People may be wondering why I've not been doing much in the world of XML lately, well it's because I've been busy with my anti-spam stuff. At work I'm developing their next generation anti-spam solution (at the moment it's just based on enabling one or more realtime block lists). Most of it is based on SpamAssassin, but I'm working on some new stuff using Bayesian Probability, which is pretty interesting. At the moment it's getting about 85-90% effectiveness (that's just the Bayes stuff - I'll be combining that with the SpamAssassin rules stuff to get an even higher catch rate), but I think I can get it a bit higher than that with some tuning. Plus someone I know from #axkit is trying to talk me into using bayesian neural nets, but I'll have to see about that - it's already at the point where my brain is cracking under the strain!
Perhaps the largest part of this work has been in doing improved email parsing. We have a fantastic email parser at work, but I wanted to do it in Perl. I already had some old code lying around, so I basically improved on that.

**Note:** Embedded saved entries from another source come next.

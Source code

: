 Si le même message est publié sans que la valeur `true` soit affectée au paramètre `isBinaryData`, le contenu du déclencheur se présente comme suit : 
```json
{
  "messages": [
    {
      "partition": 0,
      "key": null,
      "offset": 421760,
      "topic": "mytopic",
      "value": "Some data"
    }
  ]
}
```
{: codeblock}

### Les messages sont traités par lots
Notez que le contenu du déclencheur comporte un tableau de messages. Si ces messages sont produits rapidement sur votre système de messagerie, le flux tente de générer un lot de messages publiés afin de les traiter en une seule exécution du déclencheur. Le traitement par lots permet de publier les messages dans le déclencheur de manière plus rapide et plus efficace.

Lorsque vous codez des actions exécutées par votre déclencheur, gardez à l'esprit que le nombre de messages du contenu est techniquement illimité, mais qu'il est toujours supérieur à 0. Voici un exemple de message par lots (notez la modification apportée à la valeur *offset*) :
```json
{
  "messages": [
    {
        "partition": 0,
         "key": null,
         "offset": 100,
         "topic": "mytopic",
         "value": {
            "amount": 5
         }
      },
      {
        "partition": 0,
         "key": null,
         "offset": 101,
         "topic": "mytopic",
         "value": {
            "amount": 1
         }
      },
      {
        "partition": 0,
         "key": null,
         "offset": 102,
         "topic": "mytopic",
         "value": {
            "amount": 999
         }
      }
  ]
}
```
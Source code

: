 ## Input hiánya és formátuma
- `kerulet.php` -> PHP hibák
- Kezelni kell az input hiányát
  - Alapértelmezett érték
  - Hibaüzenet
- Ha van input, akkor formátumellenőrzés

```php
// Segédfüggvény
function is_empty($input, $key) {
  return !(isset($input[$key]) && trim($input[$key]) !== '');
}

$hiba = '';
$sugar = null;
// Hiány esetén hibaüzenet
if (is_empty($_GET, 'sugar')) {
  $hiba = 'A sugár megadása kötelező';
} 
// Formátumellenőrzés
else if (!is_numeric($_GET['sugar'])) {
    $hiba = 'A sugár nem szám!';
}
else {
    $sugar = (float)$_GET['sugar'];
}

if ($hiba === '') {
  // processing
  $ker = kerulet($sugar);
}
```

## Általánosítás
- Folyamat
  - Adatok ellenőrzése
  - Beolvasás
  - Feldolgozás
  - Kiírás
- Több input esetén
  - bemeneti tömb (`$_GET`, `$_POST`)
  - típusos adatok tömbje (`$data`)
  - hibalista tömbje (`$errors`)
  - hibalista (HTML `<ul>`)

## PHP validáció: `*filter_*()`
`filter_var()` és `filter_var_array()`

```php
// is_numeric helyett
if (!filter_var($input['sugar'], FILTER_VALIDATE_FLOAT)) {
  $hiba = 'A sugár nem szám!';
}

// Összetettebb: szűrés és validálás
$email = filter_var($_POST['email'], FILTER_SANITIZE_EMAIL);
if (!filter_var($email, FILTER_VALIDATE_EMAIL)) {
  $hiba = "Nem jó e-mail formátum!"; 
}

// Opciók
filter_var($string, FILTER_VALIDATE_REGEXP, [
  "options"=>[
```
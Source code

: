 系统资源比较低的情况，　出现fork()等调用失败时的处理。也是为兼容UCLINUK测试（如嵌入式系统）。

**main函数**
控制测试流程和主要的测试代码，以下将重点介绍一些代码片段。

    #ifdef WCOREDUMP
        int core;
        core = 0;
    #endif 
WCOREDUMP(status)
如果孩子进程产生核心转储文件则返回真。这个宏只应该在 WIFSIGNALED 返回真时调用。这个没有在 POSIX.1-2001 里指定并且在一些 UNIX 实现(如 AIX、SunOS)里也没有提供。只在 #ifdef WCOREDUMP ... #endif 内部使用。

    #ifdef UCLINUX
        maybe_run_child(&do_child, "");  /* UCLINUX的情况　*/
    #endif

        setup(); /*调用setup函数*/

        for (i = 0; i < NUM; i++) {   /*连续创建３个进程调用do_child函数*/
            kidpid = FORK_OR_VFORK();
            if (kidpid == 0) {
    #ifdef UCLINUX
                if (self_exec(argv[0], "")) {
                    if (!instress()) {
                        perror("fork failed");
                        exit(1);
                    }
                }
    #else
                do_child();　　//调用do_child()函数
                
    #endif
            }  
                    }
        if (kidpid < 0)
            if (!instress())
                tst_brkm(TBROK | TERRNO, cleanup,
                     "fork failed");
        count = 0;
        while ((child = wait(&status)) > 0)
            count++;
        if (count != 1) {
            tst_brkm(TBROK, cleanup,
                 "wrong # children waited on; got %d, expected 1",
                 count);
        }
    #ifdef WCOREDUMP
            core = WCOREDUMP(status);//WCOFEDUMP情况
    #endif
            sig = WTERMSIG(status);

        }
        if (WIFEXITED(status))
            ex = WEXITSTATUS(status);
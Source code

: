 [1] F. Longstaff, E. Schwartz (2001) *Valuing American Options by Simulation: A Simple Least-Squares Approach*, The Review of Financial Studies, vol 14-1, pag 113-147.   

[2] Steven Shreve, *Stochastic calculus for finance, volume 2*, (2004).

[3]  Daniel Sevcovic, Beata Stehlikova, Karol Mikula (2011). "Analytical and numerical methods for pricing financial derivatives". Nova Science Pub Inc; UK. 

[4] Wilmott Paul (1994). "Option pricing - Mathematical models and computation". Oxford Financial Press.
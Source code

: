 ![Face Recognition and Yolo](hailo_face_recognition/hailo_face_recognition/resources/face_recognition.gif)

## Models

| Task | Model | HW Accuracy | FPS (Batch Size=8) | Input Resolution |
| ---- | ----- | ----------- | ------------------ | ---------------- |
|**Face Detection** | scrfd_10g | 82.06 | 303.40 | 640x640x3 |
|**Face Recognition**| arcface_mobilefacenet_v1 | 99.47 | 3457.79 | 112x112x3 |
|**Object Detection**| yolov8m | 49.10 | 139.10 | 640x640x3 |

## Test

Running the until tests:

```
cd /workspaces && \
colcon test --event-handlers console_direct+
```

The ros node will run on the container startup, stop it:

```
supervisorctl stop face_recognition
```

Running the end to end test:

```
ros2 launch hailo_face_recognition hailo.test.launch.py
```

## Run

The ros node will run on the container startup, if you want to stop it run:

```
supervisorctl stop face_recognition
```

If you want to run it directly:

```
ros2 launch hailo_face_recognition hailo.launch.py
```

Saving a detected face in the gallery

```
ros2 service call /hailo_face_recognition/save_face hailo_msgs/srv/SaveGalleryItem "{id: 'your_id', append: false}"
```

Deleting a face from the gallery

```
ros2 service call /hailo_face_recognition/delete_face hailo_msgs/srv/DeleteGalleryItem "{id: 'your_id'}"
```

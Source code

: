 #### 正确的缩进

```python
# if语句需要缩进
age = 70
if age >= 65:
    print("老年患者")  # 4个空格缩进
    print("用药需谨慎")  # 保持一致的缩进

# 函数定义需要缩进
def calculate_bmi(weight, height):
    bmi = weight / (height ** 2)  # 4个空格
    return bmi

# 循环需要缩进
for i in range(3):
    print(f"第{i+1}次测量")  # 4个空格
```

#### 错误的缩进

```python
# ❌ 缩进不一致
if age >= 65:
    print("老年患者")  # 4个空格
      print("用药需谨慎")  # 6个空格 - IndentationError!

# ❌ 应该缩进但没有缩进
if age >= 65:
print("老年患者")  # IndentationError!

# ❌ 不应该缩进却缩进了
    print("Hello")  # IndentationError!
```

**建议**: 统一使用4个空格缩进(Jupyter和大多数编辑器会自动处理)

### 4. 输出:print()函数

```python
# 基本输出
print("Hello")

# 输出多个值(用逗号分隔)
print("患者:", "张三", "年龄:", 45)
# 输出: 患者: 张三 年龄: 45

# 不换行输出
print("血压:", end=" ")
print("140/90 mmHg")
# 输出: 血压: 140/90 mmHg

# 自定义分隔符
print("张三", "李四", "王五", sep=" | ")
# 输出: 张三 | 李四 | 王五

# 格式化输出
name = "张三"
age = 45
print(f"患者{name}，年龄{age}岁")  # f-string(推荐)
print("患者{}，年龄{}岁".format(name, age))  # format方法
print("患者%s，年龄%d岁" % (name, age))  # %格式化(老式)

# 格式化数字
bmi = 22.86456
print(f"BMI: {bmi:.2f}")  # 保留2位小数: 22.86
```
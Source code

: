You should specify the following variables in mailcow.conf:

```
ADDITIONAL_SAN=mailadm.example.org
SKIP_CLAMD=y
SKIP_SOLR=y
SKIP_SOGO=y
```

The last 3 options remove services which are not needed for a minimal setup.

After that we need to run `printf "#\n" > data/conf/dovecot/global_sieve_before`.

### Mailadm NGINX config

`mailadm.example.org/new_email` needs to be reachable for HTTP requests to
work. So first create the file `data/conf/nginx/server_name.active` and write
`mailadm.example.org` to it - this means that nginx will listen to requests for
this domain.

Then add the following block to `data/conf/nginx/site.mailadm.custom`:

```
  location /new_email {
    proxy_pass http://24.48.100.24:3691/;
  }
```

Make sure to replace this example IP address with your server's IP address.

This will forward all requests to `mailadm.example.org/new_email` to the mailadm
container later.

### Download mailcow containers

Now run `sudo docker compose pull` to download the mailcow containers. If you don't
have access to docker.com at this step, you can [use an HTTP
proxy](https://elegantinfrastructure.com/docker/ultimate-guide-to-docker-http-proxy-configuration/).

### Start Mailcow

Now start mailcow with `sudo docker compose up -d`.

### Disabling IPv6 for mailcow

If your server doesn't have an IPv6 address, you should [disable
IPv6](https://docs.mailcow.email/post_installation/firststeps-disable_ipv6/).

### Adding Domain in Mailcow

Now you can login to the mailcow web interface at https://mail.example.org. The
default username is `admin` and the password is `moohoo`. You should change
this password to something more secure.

So why didn't I use some other CPAN module? Well several reasons:
1. They all seem to use RAM to parse emails. Well we receive attachments in the multi-megabyte size, and the email parsing modules start to suck up gobs of RAM when they encounter these (has this changed since last time I checked?). The one I wrote uses temp files for everything (including the email body).
2. They don't make any effort to decode the content from the given encoding to UTF-8. Mine decodes everything to UTF-8. Maybe this has also changed since last time I checked.
3. Attempts to act like email clients in the way it decodes stuff.
4. I wanted to do it myself as an exercise. Your own code is always easier to hack on than someone elses.
Anyway, if anyone wants the code, I'd be willing to consider releasing it under a private namespace. Let me know if there's any interest whatsoever. I need to do some more testing on it - I've got 20,000 emails to run it through from the last couple of days traffic on one of our servers. If it can parse all of those, I think I'll have pretty good coverage.